Figure 1: Data model

ETL

The air quality and weather data pipelines are defined in Apache Airflow as the directed acyclic graphs (DAG) shown in Figures 2 and 3 respectively. DAG instances as well as individual tasks are managed and monitored using Airflow's UI. New air quality and weather data is to be added on a daily and on an annual basis respectively.

Figure 2: Air quality DAG

Figure 3: Weather DAG

DEP6 defines the following operators (colour legend in Figures 2 and 3):

  • ETAirQualityOperator
    • Extracts air quality data from S3 (nested ndjson files), transforms the data using pandas and saves the output to S3 (CSV files)
  • CopyCsvRedshiftOperator
    • Copies data from CSV files stored on S3 to table on Redshift
  • CopyFixedWidthRedshiftOperator
    • Copies data from a fixed-width file stored on S3 to table on Redshift
  • LoadDimensionOperator
    • Executes given insert query on Redshift optionally deleting all entries from the target table prior to the insert.
  • LoadFactOperator
    • Executes given insert query on Redshift
  • DataQualityOperator
    • Executes given select query on Redshift and compares the result with the given expected value; if the values differ, raises an exception.

Technologies

The following technology choices were made:

  • Database - Amazon Redshift for the following reasons:
    • designed for data warehouses
    • distributed scalable system with columnar storage which is able to handle large amounts of data and multiple concurrent users
    • SQL database - query language the potential users are likely to be faimilar with
    • source datasets are in S3
  • ETL orchestration tool - Apache Airflow:
    • open-source, widely used and tested tool with good documentation
    • UI allowing for easy inspection and management of ETL jobs
    • good logging and reporting functionalities out of the box
    • ETL defined as code
  • Data transformation tool for air quality data: pandas (Python library)
    • simple tool with excellent documentation
    • data is in the nested ndjson format which makes direct copy to Redshift difficult - Redshift Spectrum would have to be used which would make the solution more expensive
    • the amount of data (up to few hundred MB per day) is small enough to easily fit into memory of one machine
  • Data storage - S3:
    • integration with Redshift (fast and easy data transfers)

Other scenarios

Data is increased by 100x

The usage of pandas for the transformation of air quality data would not be a viable option anymore due to the memory requirement.

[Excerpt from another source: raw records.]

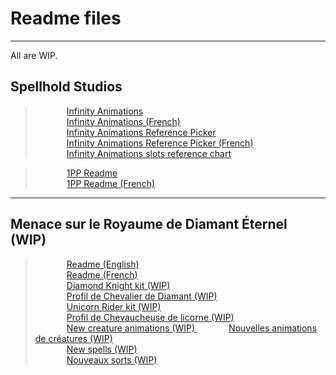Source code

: # <a name="top" id="top"></a>Readme files


<hr>


All are WIP.

## Spellhold Studios

><span style="margin-left: 50px;"><a href="https://gwendolynefreddy.github.io/docs/spellholdstudios/readme-infinityanimations.html">Infinity Animations</a></span></br>
><span style="margin-left: 50px;"><a href="https://gwendolynefreddy.github.io/docs/spellholdstudios/readme-infinityanimations-french.html">Infinity Animations (French)</a></span></br>
><span style="margin-left: 50px;"><a href="https://gwendolynefreddy.github.io/docs/spellholdstudios/ia_reference_picker_readme.html">Infinity Animations Reference Picker</a></span></br>
><span style="margin-left: 50px;"><a href="https://gwendolynefreddy.github.io/docs/spellholdstudios/ia_reference_picker_readme-french.html">Infinity Animations Reference Picker (French)</a></span></br>
><span style="margin-left: 50px;"><a href="https://gwendolynefreddy.github.io/docs/spellholdstudios/ia_animations_ref_chart.html">Infinity Animations slots reference chart</a></span>


><span style="margin-left: 50px;"><a href="https://gwendolynefreddy.github.io/docs/spellholdstudios/1pp-readme.html">1PP Readme</span></a></br>
><span style="margin-left: 50px;"><a href="https://gwendolynefreddy.github.io/docs/spellholdstudios/1pp-readme-french.html">1PP Readme (French)</a></span>


<hr>


## Menace sur le Royaume de Diamant Éternel (WIP)

><span style="margin-left: 50px;"><a href="https://gwendolynefreddy.github.io/docs/diamant_eternel/menace-readme-french.html">Readme (English)</a></span></br>
><span style="margin-left: 50px;"><a href="https://gwendolynefreddy.github.io/docs/diamant_eternel/menace-readme-french.html">Readme (French)</a></span></br>
><span style="margin-left: 50px;"><a href="https://gwendolynefreddy.github.io/docs/diamant_eternel/menace-kit1-readme-english.html">Diamond Knight kit (WIP)</a></span></br>
><span style="margin-left: 50px;"><a href="https://gwendolynefreddy.github.io/docs/diamant_eternel/menace-kit1-readme-french.html">Profil de Chevalier de Diamant (WIP)</a></span></br>
><span style="margin-left: 50px;"><a href="https://gwendolynefreddy.github.io/docs/diamant_eternel/menace-kit2-readme-english.html">Unicorn Rider kit (WIP)</a></span></br>
><span style="margin-left: 50px;"><a href="https://gwendolynefreddy.github.io/docs/diamant_eternel/menace-kit2-readme-french.html">Profil de Chevaucheuse de licorne (WIP)</a></span></br>
><span style="margin-left: 50px;"><a href="https://gwendolynefreddy.github.io/docs/diamant_eternel/menace-animations-readme-english.html">New creature animations (WIP)</span>
><span style="margin-left: 50px;"><a href="https://gwendolynefreddy.github.io/docs/diamant_eternel/menace-animations-readme-french.html">Nouvelles animations de créatures (WIP)</a></span></br>
><span style="margin-left: 50px;"><a href="https://gwendolynefreddy.github.io/docs/diamant_eternel/menace-spells-readme-english.htlm">New spells (WIP)</span></br>
><span style="margin-left: 50px;"><a href="https://gwendolynefreddy.github.io/docs/diamant_eternel/menace-spells-readme-french.html">Nouveaux sorts (WIP)</a></span></br>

This process would have to be handled either by Redshift Spectrum which is capable of ingesting nested data or a data processing engine running on a cluster such as Spark. The other DEP6 tasks use solely Redshift for data ingestion and transformation and Redshift is fine with handling large amounts of data since it is a distributed system.

Pipeline is run on a daily basis by 7am every daily

The air quality pipeline is already scheduled to run daily (in backfilling mode). Changing the schedule in Airflow to 7am daily is a matter of modyfying one line of code in the DAG file (set schedule_interval parameter to '0 7 * * *').

Database is accessed by 100+ people

No technology or code changes are required in this scenario as Redshift is capable of handling multiple queries simultaneously. The Redshift cluster would have to be scaled up (more and better nodes) but this is a very simple and quick process in AWS.

Prerequisites

  • Python 3.6.3 or higher with:
    • psycopg2 2.8 or higher
    • pandas 0.25.3 or higher
    • s3fs 0.3.5 or higher
  • Apache Airflow 1.10.6 or higher with postgres subpackage
  • Access to Amazon Redshift cluster in the us-east-1 region (input datasets are kept in S3 in this region)
  • S3 bucket in the us-east-1 region
  • Optionally: Virtual machine in the us-east-1 region (EC2) to host Apache Airflow

Configuration

Create tables script

Set the configuration variables in ct.cfg as per below:

Section Field Value*
CLUSTER HOST endpoint provided in the Redshift management console without the port part
CLUSTER DB_NAME Redshift database name
CLUSTER DB_USER Redshift master user
CLUSTER DB_PASSWORD Redshift master user password
CLUSTER DB_PORT Redshift database port (default is 5439)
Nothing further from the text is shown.